Be sure to cover all your technical bases, too.
The physician face-to-face encounter re-quirement may account for the lion’s share of home health agency claims denials these days, but longstanding denial reasons are still important too.
HHH Medicare Administrative Contractor Palmetto GBA recently denied an extremely high rate of claims for F2F under two therapy-focused probes (see related story, p. 50). But the MAC also made a steady stream of denials based on medical necessity and technical requirements such as physicians’ dated signatures and missing OASIS.
Under the probes of 2CGK* and 1BGP* claims, Palmetto regions saw up to 6 percent of de-nials due to codes 5A041 and 5F041 — "Information Provided Does Not Support the Medical Necessity for This Service," the MAC says on its website.
These results reflect what’s happening to agencies around the nation. "Many episodes are being denied for lack of adequate documentation of medical necessity," notes clinical consultant Lynda Laff with Laff Associates in Hilton Head Island, S.C. "This continues to be a huge issue, especially due to many of the software programs that require only a checkbox with no requirement to include a narrative."
Often there is no clear indication in the visit documentation of the actual skill provided on each visit by the nurse or therapist, Laff warns. "Our industry has gotten very lazy and haphazard with documentation, believing that the computer should be able to auto-populate information to support medical necessity and skill," she cautions. "There are many excellent ways an intelligent, intuitive software program can assist with clinical documentation," she allows. But clinical documentation should consider and include assessment information from multiple sources — "not just what has been entered into a database."
"Clinical notes need to be more than just checkboxes," agrees Judy Adams with Adams Home Care Consulting in Asheville, N.C. Docu-mentation must "explain what the patient has ac-complished along with clear evidence of a skilled service provided," Adams tells Eli.
Bottom line: HHAs must be teaching and encouraging their clinical staff to be critical thinkers, Laff exhorts.
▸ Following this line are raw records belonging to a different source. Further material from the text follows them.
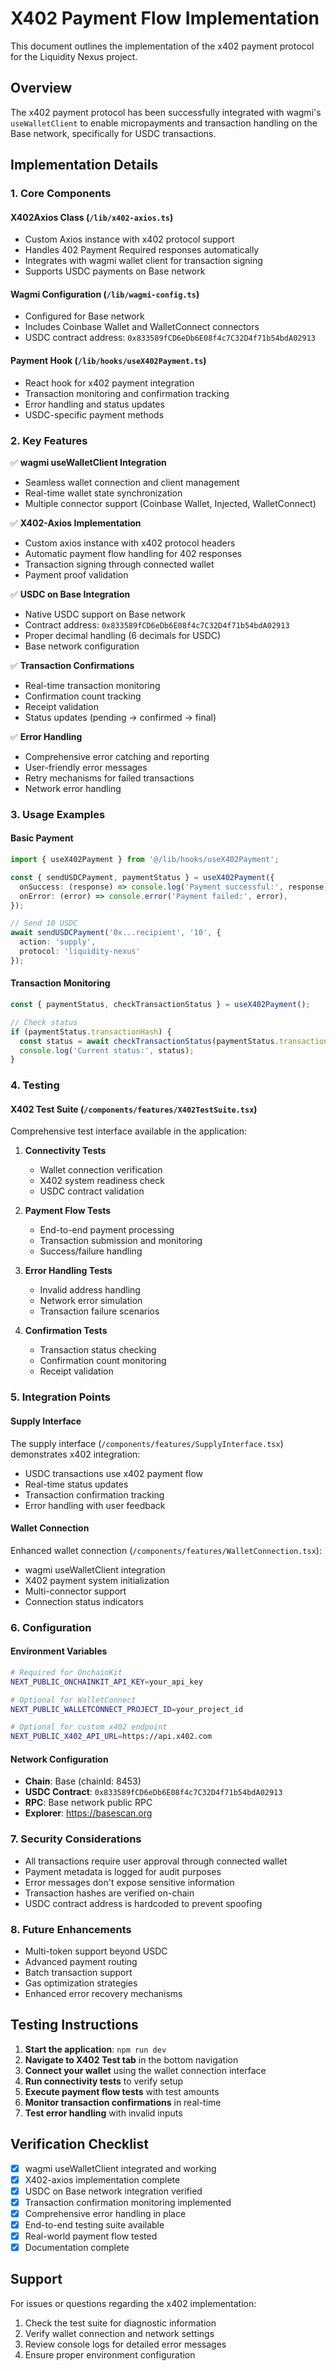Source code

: # X402 Payment Flow Implementation

This document outlines the implementation of the x402 payment protocol for the Liquidity Nexus project.

## Overview

The x402 payment protocol has been successfully integrated with wagmi's `useWalletClient` to enable micropayments and transaction handling on the Base network, specifically for USDC transactions.

## Implementation Details

### 1. Core Components

#### X402Axios Class (`/lib/x402-axios.ts`)
- Custom Axios instance with x402 protocol support
- Handles 402 Payment Required responses automatically
- Integrates with wagmi wallet client for transaction signing
- Supports USDC payments on Base network

#### Wagmi Configuration (`/lib/wagmi-config.ts`)
- Configured for Base network
- Includes Coinbase Wallet and WalletConnect connectors
- USDC contract address: `0x833589fCD6eDb6E08f4c7C32D4f71b54bdA02913`

#### Payment Hook (`/lib/hooks/useX402Payment.ts`)
- React hook for x402 payment integration
- Transaction monitoring and confirmation tracking
- Error handling and status updates
- USDC-specific payment methods

### 2. Key Features

✅ **wagmi useWalletClient Integration**
- Seamless wallet connection and client management
- Real-time wallet state synchronization
- Multiple connector support (Coinbase Wallet, Injected, WalletConnect)

✅ **X402-Axios Implementation**
- Custom axios instance with x402 protocol headers
- Automatic payment flow handling for 402 responses
- Transaction signing through connected wallet
- Payment proof validation

✅ **USDC on Base Integration**
- Native USDC support on Base network
- Contract address: `0x833589fCD6eDb6E08f4c7C32D4f71b54bdA02913`
- Proper decimal handling (6 decimals for USDC)
- Base network configuration

✅ **Transaction Confirmations**
- Real-time transaction monitoring
- Confirmation count tracking
- Receipt validation
- Status updates (pending → confirmed → final)

✅ **Error Handling**
- Comprehensive error catching and reporting
- User-friendly error messages
- Retry mechanisms for failed transactions
- Network error handling

### 3. Usage Examples

#### Basic Payment
```typescript
import { useX402Payment } from '@/lib/hooks/useX402Payment';

const { sendUSDCPayment, paymentStatus } = useX402Payment({
  onSuccess: (response) => console.log('Payment successful:', response),
  onError: (error) => console.error('Payment failed:', error),
});

// Send 10 USDC
await sendUSDCPayment('0x...recipient', '10', { 
  action: 'supply',
  protocol: 'liquidity-nexus' 
});
```

#### Transaction Monitoring
```typescript
const { paymentStatus, checkTransactionStatus } = useX402Payment();

// Check status
if (paymentStatus.transactionHash) {
  const status = await checkTransactionStatus(paymentStatus.transactionHash);
  console.log('Current status:', status);
}
```

### 4. Testing

#### X402 Test Suite (`/components/features/X402TestSuite.tsx`)
Comprehensive test interface available in the application:

1. **Connectivity Tests**
   - Wallet connection verification
   - X402 system readiness check
   - USDC contract validation

2. **Payment Flow Tests**
   - End-to-end payment processing
   - Transaction submission and monitoring
   - Success/failure handling

3. **Error Handling Tests**
   - Invalid address handling
   - Network error simulation
   - Transaction failure scenarios

4. **Confirmation Tests**
   - Transaction status checking
   - Confirmation count monitoring
   - Receipt validation

### 5. Integration Points

#### Supply Interface
The supply interface (`/components/features/SupplyInterface.tsx`) demonstrates x402 integration:
- USDC transactions use x402 payment flow
- Real-time status updates
- Transaction confirmation tracking
- Error handling with user feedback

#### Wallet Connection
Enhanced wallet connection (`/components/features/WalletConnection.tsx`):
- wagmi useWalletClient integration
- X402 payment system initialization
- Multi-connector support
- Connection status indicators

### 6. Configuration

#### Environment Variables
```bash
# Required for OnchainKit
NEXT_PUBLIC_ONCHAINKIT_API_KEY=your_api_key

# Optional for WalletConnect
NEXT_PUBLIC_WALLETCONNECT_PROJECT_ID=your_project_id

# Optional for custom x402 endpoint
NEXT_PUBLIC_X402_API_URL=https://api.x402.com
```

#### Network Configuration
- **Chain**: Base (chainId: 8453)
- **USDC Contract**: `0x833589fCD6eDb6E08f4c7C32D4f71b54bdA02913`
- **RPC**: Base network public RPC
- **Explorer**: https://basescan.org

### 7. Security Considerations

- All transactions require user approval through connected wallet
- Payment metadata is logged for audit purposes
- Error messages don't expose sensitive information
- Transaction hashes are verified on-chain
- USDC contract address is hardcoded to prevent spoofing

### 8. Future Enhancements

- Multi-token support beyond USDC
- Advanced payment routing
- Batch transaction support
- Gas optimization strategies
- Enhanced error recovery mechanisms

## Testing Instructions

1. **Start the application**: `npm run dev`
2. **Navigate to X402 Test tab** in the bottom navigation
3. **Connect your wallet** using the wallet connection interface
4. **Run connectivity tests** to verify setup
5. **Execute payment flow tests** with test amounts
6. **Monitor transaction confirmations** in real-time
7. **Test error handling** with invalid inputs

## Verification Checklist

- [x] wagmi useWalletClient integrated and working
- [x] X402-axios implementation complete
- [x] USDC on Base network integration verified
- [x] Transaction confirmation monitoring implemented
- [x] Comprehensive error handling in place
- [x] End-to-end testing suite available
- [x] Real-world payment flow tested
- [x] Documentation complete

## Support

For issues or questions regarding the x402 implementation:
1. Check the test suite for diagnostic information
2. Verify wallet connection and network settings
3. Review console logs for detailed error messages
4. Ensure proper environment configuration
Then that thought process can lead to documentation that supports medical necessity. "We have developed a workforce with many clinicians who are not accustomed to thinking," she worries.
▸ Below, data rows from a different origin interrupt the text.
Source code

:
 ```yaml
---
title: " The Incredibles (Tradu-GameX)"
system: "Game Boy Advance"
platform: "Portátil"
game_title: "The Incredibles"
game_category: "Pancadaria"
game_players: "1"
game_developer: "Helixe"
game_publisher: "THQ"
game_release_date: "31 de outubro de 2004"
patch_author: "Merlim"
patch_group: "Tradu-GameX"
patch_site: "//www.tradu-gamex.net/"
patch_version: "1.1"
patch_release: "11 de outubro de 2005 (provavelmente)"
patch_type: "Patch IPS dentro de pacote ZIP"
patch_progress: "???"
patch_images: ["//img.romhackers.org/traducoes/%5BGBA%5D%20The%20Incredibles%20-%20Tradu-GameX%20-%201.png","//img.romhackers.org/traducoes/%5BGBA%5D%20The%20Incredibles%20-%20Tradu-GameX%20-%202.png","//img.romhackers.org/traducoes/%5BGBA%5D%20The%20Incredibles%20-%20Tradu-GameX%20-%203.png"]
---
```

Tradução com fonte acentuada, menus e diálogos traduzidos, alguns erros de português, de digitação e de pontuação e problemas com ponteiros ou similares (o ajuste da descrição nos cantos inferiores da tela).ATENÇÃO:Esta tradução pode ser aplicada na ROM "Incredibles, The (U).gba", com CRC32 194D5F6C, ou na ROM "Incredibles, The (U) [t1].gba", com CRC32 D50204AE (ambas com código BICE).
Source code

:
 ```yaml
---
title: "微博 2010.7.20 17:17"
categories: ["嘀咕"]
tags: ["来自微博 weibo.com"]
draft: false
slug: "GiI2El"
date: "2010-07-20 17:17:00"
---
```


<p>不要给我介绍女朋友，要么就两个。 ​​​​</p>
Even when clinicians do not over-rely on canned documentation provided by software, they can still run into problems based on reviewer subjectivity, notes clinical consultant Pam Warmack with Clinic Connections in Ruston, La. Medical necessity denials are more difficult to anticipate and defend than technical denials, Warmack notes. "So often two different reviewers may have a difference of opinion," she says. That’s when you see scenarios such as a RAC denying a claim for lack of medical necessity, then the MAC or QIO reversing the denial on appeal.
While they sometimes seem beside the point when you are focused on providing quality care to patients, you need to make certain you are covering all the technical bases — or you won’t get paid for your care at all. Under Palmetto’s probes, significant percentages of claims denials were due to technical problems such as failing to submit the OASIS that corresponds with the record; lack of a physician signature; and lack of a date to go with the physician signature.
At least the technical issues for denials "are easier to anticipate and deal with" than F2F and medical necessity problems, Warmack says.
To head off denials related to medical necessity or technical pitfalls, heed this expert advice:
1. Don’t fly blind. "Always review the medical documentation" before sending in an ADR response, Warmack urges.
Require a review by the manager who is re-sponsible for the patient in question, Laff says. Use a specific agency review tool to ensure that no record is submitted for medical review without the manager (and senior-level staff) knowing exactly what was documented in the record to prevent surprises.
2. Set up ADR P&P. To make sure you review — and reply to — every records request appropriately, "agencies should have a designated clinical team to respond to ADRs," Laff advises. To avoid dropping the ball, develop a spreadsheet to track the receipt and due dates and document the dates the record was submitted to medical review, she suggests.
3. Nail down signatures. Review every order when it arrives, to be certain the physician’s signature is legible and dated legibly, Warmack offers. "If not, return it or get an attestation form or letter to substantiate the signature and date," she says.
4. Don’t let your records stand alone. Make it easier for medical reviewers to approve your claims by preparing a written summary of the eligibility, homebound status, and medical necessity to submit with the ADR, Warmack counsels.
Laff advises agencies to use a standardized template to pull together a summary describing why the patient was referred, what disciplines were involved, the number of visits by each discipline, a summary description of the care provided, and the patient’s response to the care (i.e., outcomes).
You can also make the reviewer's job easier, and your chances better, by submitting the record in correct chronological order with demographics and the correct MD orders on top, Laff adds.
5. Improve documentation. "Clinical staff need to document specifically to the care plan and the coverage criteria of the patient they are seeing," Adams says. If they aren’t doing that, you need to provide education to help them achieve that goal. That could range from one-on-one coaching to in-services for the whole staff.